Ameaças e ameaças

ou quem ameaça o que
ou o que ameaça quem

Esta pandemia, mais uma, traz uma questão muito mais séria do que ela própria. Ela traz em si a evidência de que nós estamos aprendendo pouco, muito pouco com nós mesmos e com nossa trajetória.

O fato é que a humanidade está chegando ao colapso de seus modelos de sobrevivência no planeta. Todos eles estão fazendo água, muita água. Não conseguem mais resistir ao peso de suas contradições e a ineficiência de seus instrumentos diante da superpopulação, da sofisticação inaudita das relações econômicas, políticas e sociais e da velocidade dos hipertextos e hiperlugares possibilitados pela conectividade plena.

O que se evidencia cada vez mais claramente é que a fragmentação e a incapacidade de encontrar força para uma verdadeira união da espécie em torno de interesses basilares comuns assim como a superação de divisões artificiais construídas e alimentadas ao longo da História fica cada vez mais distante.

Já há algum tempo me parece que a única possibilidade de superação desta realidade, deste fim dos tempos, é o surgimento de um inimigo comum.

Sim, algo bastante potente que faça com que cada ser humano em sua individualidade ou coletividade se sinta ameaçado e consiga perceber que diante da tal ameaça não haverá salvação individual mas apenas coletiva. Se sinta ameaçado a ponto de abrir mão de qualquer sentimento de superioridade ou inferioridade com relação ao outro. Ou seja, uma ameaça que nos nivele e nos reduza, ou aumente, à nossa essencial condição de igualdade. Que nos dimensione.
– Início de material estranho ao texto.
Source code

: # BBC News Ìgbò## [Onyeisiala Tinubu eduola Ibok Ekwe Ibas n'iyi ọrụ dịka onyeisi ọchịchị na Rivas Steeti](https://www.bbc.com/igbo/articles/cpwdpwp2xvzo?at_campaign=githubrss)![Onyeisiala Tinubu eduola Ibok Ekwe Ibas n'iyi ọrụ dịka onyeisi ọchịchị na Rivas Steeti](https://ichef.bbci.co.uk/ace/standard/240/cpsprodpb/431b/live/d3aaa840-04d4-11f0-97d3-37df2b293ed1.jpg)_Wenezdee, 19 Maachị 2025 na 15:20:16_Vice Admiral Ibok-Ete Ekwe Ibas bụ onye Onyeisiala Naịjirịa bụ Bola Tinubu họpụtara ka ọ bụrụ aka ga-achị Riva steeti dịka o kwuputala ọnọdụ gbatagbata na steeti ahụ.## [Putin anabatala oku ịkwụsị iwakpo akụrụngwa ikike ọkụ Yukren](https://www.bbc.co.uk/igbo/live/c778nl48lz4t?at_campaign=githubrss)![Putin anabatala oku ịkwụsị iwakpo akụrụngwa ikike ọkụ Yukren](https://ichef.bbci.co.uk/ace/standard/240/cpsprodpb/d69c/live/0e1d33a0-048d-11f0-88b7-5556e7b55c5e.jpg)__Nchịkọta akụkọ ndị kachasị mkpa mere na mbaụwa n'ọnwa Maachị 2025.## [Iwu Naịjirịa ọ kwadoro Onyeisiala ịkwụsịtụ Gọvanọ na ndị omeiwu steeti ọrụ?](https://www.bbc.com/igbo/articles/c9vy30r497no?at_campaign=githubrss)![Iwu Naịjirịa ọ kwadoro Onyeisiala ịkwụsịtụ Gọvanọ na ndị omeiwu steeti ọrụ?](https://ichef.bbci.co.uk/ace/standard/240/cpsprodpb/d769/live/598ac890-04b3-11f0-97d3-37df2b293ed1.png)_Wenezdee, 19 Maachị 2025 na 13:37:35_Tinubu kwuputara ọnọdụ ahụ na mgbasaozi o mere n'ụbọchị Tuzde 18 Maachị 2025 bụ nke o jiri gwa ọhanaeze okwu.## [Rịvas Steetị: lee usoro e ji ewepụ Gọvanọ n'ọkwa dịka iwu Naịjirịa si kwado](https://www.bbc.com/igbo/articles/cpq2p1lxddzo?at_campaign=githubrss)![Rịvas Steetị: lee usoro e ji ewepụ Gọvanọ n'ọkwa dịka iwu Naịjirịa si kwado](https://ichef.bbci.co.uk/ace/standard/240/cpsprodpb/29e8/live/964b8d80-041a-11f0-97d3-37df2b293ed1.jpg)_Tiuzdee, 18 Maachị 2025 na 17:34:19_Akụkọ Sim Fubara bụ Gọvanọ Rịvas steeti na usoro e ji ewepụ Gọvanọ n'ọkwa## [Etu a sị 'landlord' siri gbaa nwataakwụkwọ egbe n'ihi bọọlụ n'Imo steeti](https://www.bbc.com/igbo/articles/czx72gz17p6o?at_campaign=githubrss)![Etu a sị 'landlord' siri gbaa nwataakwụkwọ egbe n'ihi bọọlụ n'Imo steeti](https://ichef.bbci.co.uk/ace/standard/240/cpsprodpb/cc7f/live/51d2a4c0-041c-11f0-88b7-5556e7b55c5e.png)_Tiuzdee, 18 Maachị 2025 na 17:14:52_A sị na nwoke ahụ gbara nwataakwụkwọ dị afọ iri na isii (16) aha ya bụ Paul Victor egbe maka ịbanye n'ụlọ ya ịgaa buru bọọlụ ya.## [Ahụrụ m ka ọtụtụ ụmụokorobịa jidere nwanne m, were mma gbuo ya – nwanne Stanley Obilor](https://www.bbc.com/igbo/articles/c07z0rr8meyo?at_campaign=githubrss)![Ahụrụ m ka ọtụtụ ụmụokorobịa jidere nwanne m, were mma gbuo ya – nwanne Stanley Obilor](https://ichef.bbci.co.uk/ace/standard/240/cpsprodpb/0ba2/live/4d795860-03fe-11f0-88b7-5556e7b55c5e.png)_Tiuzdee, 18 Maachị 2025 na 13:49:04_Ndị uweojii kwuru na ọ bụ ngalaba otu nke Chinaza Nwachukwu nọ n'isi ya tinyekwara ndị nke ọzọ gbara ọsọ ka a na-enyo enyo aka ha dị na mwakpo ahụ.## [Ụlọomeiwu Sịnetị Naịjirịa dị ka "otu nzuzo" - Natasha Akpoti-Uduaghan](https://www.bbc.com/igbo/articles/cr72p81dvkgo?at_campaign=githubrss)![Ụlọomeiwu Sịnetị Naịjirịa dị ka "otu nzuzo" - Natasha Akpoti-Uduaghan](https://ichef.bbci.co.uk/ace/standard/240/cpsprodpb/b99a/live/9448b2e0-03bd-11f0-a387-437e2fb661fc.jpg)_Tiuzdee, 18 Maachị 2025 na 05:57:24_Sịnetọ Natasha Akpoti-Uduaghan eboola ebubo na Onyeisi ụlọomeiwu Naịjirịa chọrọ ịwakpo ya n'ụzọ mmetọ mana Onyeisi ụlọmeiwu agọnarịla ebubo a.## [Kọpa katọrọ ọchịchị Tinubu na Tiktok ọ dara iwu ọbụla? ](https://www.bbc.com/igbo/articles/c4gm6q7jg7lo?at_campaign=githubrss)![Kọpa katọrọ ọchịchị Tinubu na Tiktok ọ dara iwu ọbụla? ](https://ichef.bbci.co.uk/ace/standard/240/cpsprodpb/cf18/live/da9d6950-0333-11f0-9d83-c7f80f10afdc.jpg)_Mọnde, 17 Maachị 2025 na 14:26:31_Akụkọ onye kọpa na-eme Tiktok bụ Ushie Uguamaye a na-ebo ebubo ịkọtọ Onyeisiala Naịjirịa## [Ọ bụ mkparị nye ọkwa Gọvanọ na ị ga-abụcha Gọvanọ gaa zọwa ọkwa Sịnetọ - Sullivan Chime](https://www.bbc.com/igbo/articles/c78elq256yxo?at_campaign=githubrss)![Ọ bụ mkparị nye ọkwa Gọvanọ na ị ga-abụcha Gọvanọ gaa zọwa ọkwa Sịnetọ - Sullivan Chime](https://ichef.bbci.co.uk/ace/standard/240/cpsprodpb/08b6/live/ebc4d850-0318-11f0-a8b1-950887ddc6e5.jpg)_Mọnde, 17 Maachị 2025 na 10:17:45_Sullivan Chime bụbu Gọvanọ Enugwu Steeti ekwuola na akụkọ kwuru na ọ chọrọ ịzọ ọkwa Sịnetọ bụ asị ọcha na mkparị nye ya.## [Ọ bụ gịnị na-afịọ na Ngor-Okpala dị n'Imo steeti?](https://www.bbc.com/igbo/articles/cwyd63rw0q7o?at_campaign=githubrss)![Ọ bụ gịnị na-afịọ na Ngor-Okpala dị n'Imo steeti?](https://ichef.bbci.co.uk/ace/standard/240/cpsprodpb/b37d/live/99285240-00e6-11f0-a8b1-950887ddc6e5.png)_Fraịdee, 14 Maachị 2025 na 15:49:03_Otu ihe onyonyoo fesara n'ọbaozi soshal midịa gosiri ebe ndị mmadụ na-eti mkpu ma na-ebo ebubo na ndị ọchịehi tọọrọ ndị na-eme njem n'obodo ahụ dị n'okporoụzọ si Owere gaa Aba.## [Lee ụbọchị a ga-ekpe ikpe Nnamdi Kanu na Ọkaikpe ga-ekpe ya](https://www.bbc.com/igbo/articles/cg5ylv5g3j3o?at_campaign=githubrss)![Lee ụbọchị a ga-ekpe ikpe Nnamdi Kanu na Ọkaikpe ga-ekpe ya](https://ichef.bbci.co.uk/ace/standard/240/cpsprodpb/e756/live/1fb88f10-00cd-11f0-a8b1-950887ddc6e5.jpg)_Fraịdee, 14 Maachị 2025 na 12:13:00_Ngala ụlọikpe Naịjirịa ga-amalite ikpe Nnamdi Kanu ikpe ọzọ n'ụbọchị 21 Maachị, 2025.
A natureza tem feito este papel. Universo do equilíbrio e das igualdades por definição, desde sempre alvo principal da ação humana no planeta, ela reage e nos dá avisos constantes. Ela provoca, indica. Chega mesmo a criar estas ameaças a que me refiro, na forma de desequilíbrios didáticos e exemplares que chamamos ora de fenômenos, ora de tragédias, para ver se nos tocamos e… nada!

Este é o problema. Nada tem conseguido fazer despertar na humanidade o sentido da igualdade, da equivalência, da necessidade da mutualidade. Nem intempéries como vulcões em erupção, ciclones e furacões, tsunamis, aquecimentos, secas e inundações cíclicas, cuja frequência é cada vez maior em períodos cada vez menores, nem pandemias mortais como a fome, a pior de todas, e as virais, como esta atual.

O que leva à seguinte consideração. Já que nenhuma ameaça surgida dentro deste globinho que habitamos é capaz de nos dar metro, de nos fazer entender que o jogo aqui é para terminar empatado e que nós é que fazemos barulho demais e urinamos fora do pinico, será que realmente vamos ter que ficar na dependência de uma ameaça extra terrestre? Na dependência do dia em que faremos contato? Afinal, seriam, realmente, os deuses, astronautas? Quem virá? O que virá?

Esta pandemia vai passar. Vai infectar e matar muito, mas muito menos gente do que a fome. E muitíssimo menos gente do que um monte de outras epidemias e endemias fartamente conhecidas por todos nós. Por ciência e governos. Por sociedade e empresas.

E vai deixar a lembrança de algumas perdas e a dica… a humanidade continua, como sempre, temendo só uma coisa. O desconhecido. E, assim que ela o conhece, o fagocita e toca seu caminho, imperfeito, contraditório, desequilibrado, injusto.

Com alguns dos seus bradando, para animar a festa: defina justiça, defina equilíbrio, defina ética!